Why? Self interest ultimately prevails.
Based on the FY21 annual report, Malcolm Pradhan, Ray Blight and Kate Quirke collectively own approximately 25 percent of Alcidion. Two of those individuals sit on the current board, with the other individual being the ex chairperson of the company.
Unless they see compelling reasons for the acquisition and likelihood for good long term gains, I just cannot reasonably see them agreeing to taking such a massive haircut to their holdings. We also know that Kate Quirke is also subscribing to an additional $250,000 worth of shares as part of the institutional right entitlement component. This is not a small sum of money in my view.
As someone who has been on the Alcidion's journey since its inception, I have experienced many highs and many more lows. This is just another chapter to the Alcidion journey.
If you feel strongly against the heavily discounted capital raise or a particular issue, please raise the matter directly with the Chairperson/Managing Director to seek a response. I would strongly encourage you, should you wish, to do the same. I have done so, expressing my disappointment and seeking further clarification from individuals who ultimately signed off on the decision. In doing so, I also obtained a level of comfort for my decision to back the Board/Management this time round, despite how painful the current share price is for me personally.
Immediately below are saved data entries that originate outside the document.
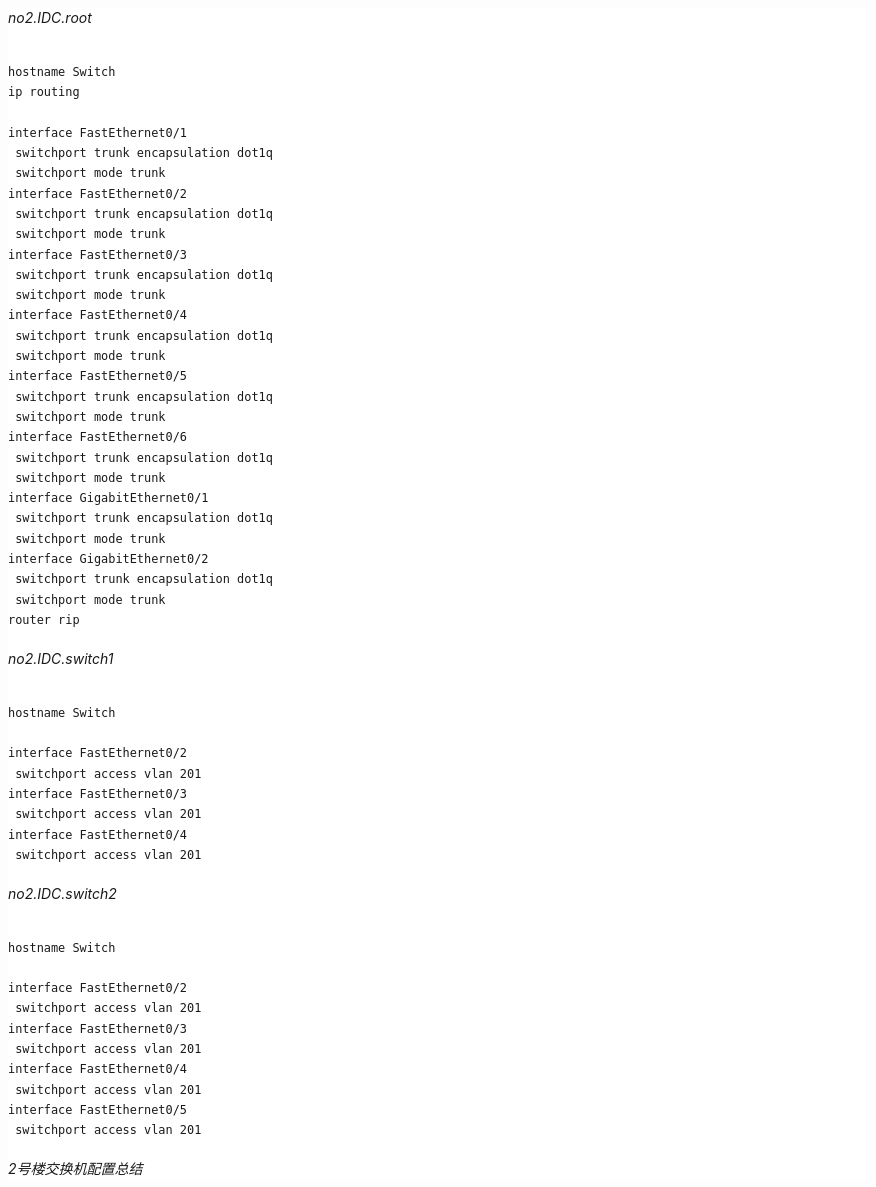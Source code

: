 ###### no2.IDC.root

```
hostname Switch
ip routing

interface FastEthernet0/1
 switchport trunk encapsulation dot1q
 switchport mode trunk
interface FastEthernet0/2
 switchport trunk encapsulation dot1q
 switchport mode trunk
interface FastEthernet0/3
 switchport trunk encapsulation dot1q
 switchport mode trunk
interface FastEthernet0/4
 switchport trunk encapsulation dot1q
 switchport mode trunk
interface FastEthernet0/5
 switchport trunk encapsulation dot1q
 switchport mode trunk
interface FastEthernet0/6
 switchport trunk encapsulation dot1q
 switchport mode trunk
interface GigabitEthernet0/1
 switchport trunk encapsulation dot1q
 switchport mode trunk
interface GigabitEthernet0/2
 switchport trunk encapsulation dot1q
 switchport mode trunk
router rip
```

###### no2.IDC.switch1

```
hostname Switch

interface FastEthernet0/2
 switchport access vlan 201
interface FastEthernet0/3
 switchport access vlan 201
interface FastEthernet0/4
 switchport access vlan 201
```

###### no2.IDC.switch2

```
hostname Switch

interface FastEthernet0/2
 switchport access vlan 201
interface FastEthernet0/3
 switchport access vlan 201
interface FastEthernet0/4
 switchport access vlan 201
interface FastEthernet0/5
 switchport access vlan 201
```
###### 2号楼交换机配置总结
No matter what, I cannot fault the company for their engagement with an ordinary retail shareholder such as myself, from the Chairperson, Directors, CEO, Managing Director and Chief Financial Officer. Through my interaction with them, I found them to genuine and receptive. They could have taken the easy option to refer me to investor relations or other individuals but each of them have always found the time and effort to communicate directly with me.
But please do not take my word for it. As much as you can read information posted by other people here on HotCopper, one just cannot tell if the information is true or not. Take everything you read here (including mine) with a grain of salt. Nothing beats hearing straight from the horse's mouth.
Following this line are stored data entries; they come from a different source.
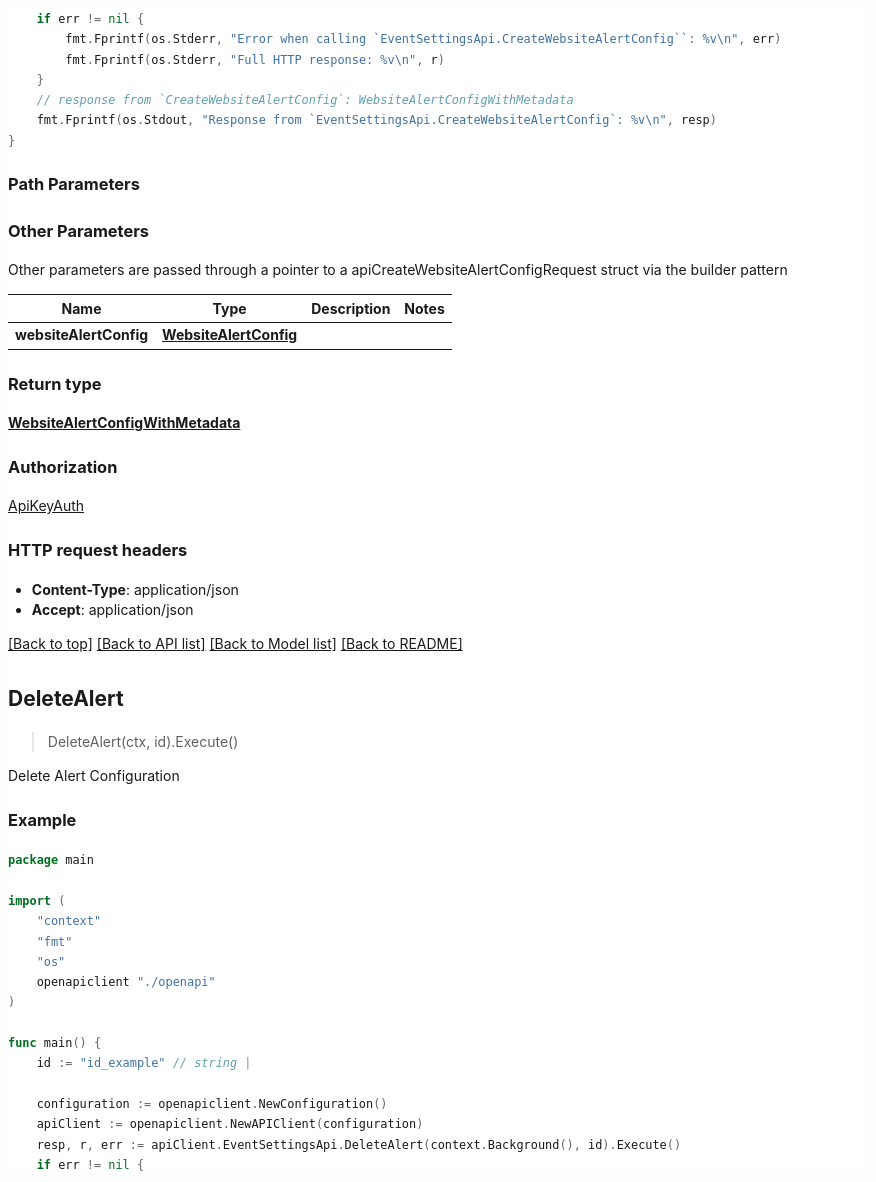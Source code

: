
 ```go
    if err != nil {
        fmt.Fprintf(os.Stderr, "Error when calling `EventSettingsApi.CreateWebsiteAlertConfig``: %v\n", err)
        fmt.Fprintf(os.Stderr, "Full HTTP response: %v\n", r)
    }
    // response from `CreateWebsiteAlertConfig`: WebsiteAlertConfigWithMetadata
    fmt.Fprintf(os.Stdout, "Response from `EventSettingsApi.CreateWebsiteAlertConfig`: %v\n", resp)
}
```

### Path Parameters



### Other Parameters

Other parameters are passed through a pointer to a apiCreateWebsiteAlertConfigRequest struct via the builder pattern


Name | Type | Description  | Notes
------------- | ------------- | ------------- | -------------
 **websiteAlertConfig** | [**WebsiteAlertConfig**](WebsiteAlertConfig.md) |  | 

### Return type

[**WebsiteAlertConfigWithMetadata**](WebsiteAlertConfigWithMetadata.md)

### Authorization

[ApiKeyAuth](../README.md#ApiKeyAuth)

### HTTP request headers

- **Content-Type**: application/json
- **Accept**: application/json

[[Back to top]](#) [[Back to API list]](../README.md#documentation-for-api-endpoints)
[[Back to Model list]](../README.md#documentation-for-models)
[[Back to README]](../README.md)


## DeleteAlert

> DeleteAlert(ctx, id).Execute()

Delete Alert Configuration

### Example

```go
package main

import (
    "context"
    "fmt"
    "os"
    openapiclient "./openapi"
)

func main() {
    id := "id_example" // string | 

    configuration := openapiclient.NewConfiguration()
    apiClient := openapiclient.NewAPIClient(configuration)
    resp, r, err := apiClient.EventSettingsApi.DeleteAlert(context.Background(), id).Execute()
    if err != nil {
```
The decision has been made and the proceed button pushed. We are pretty much at the point of no return (unless the acquisition and/or underwriting falls over for whatever reason). I see my responsibility now, as a shareholder whose holdings have been diluted, is to hold them to account:
(1) Board - for the decisions that they signed off (e.g. acquisition, capital raise and strategic decisions),
(2) Management - integration of Silverlink and execution of the corporate strategy,
(3) Remuneration - making an informed choice on how I vote and putting forward proposals for better alignment in the remuneration of key executives (for example, proposing remuneration is not overwhelming based on top line revenue which can be acquired rather than achieved via organic growth or focusing more on per share metrics)
We can continue to be on board the journey or decide it is not for us and depart at the next stop. The choice would be dependent on our own individual circumstances. Sometimes, we might even have to wear a loss in making our choice. But it is all part of our investment, where nothing is guaranteed.